Home /All Articles /Articles /You Can't Find a Document if You Don't Have It: How to Migrate Document Content into a Cloud Application








As part of the implementation planning process for a cloud-based content management system, the migration of existing documents and content should be considered. Many cloud content management systems (CCMS) have different approaches to migrating existing content that range from uploading one-file-at-a-time to being able to move multiple files at a time. If there is a need to move 1,000 or more files, for example, the CCMS vendor should be consulted, as many CCMS vendors do not have the tools to move very large numbers of files, large files such as files greater than five gigabytes, or to do a mass migration of several hundred gigabytes.


Basic migration strategies are:


1. Allow users to move documents on an as-needed basis. 

This allows users to move the documents from their current repository to the new repository when the document(s) are needed. There is no need to pre-populate sites with documents as the user is in charge.


2. Work with the users to establish a range of documents to be moved to the new repository. 

This is typically a date range, as in all documents dated from xx to xx. Users may move older documents left behind on an as-needed basis.

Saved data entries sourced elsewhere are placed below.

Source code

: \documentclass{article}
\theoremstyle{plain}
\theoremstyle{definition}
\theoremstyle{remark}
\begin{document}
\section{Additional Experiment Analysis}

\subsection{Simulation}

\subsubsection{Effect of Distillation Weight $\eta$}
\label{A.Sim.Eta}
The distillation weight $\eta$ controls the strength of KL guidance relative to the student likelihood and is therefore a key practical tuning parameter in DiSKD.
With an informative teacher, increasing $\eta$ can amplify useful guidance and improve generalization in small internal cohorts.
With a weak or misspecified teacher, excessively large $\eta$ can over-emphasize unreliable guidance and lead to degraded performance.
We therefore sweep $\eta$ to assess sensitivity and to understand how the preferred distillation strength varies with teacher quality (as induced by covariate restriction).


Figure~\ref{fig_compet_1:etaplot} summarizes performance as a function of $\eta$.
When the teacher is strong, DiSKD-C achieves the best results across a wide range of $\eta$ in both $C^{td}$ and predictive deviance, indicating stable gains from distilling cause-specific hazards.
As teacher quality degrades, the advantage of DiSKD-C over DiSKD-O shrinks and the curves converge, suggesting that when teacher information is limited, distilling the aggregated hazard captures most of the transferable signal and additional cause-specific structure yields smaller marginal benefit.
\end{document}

IT may either support doing this or offer hands-on guidance for the first several moves.


3. Migrate complete repositories (file shares or other document management system repositories) prior to the new system going live. 

IT would typically work with the CCMS vendor to do this and it may be via FTP or even transferring complete directories to a hard drive that is sent to the vendor.



Prior to moving any files, a test move should be completed to ensure that (1) all the files targeted are actually moved and (2) the existing file metadata is moved without being changed. For example, if the author is Mike Smith and the creation date is January 1, 2012, the metadata should not change when the file is moved. However, some CCMS will change the author to whoever owns the directory in the CCMS that the document is being transferred to and may change the creation date to the date of the move. Mike Smith may become Mary Jones, and the creation date may change from January 1, 2012 to March 20, 2014. If this happens, the actual file metadata does not change. If you open the Word document and look at the properties, it will still have the original author and creation date, so you may not be in trouble from a legal point of view. But it's still worth checking this with the CCMS.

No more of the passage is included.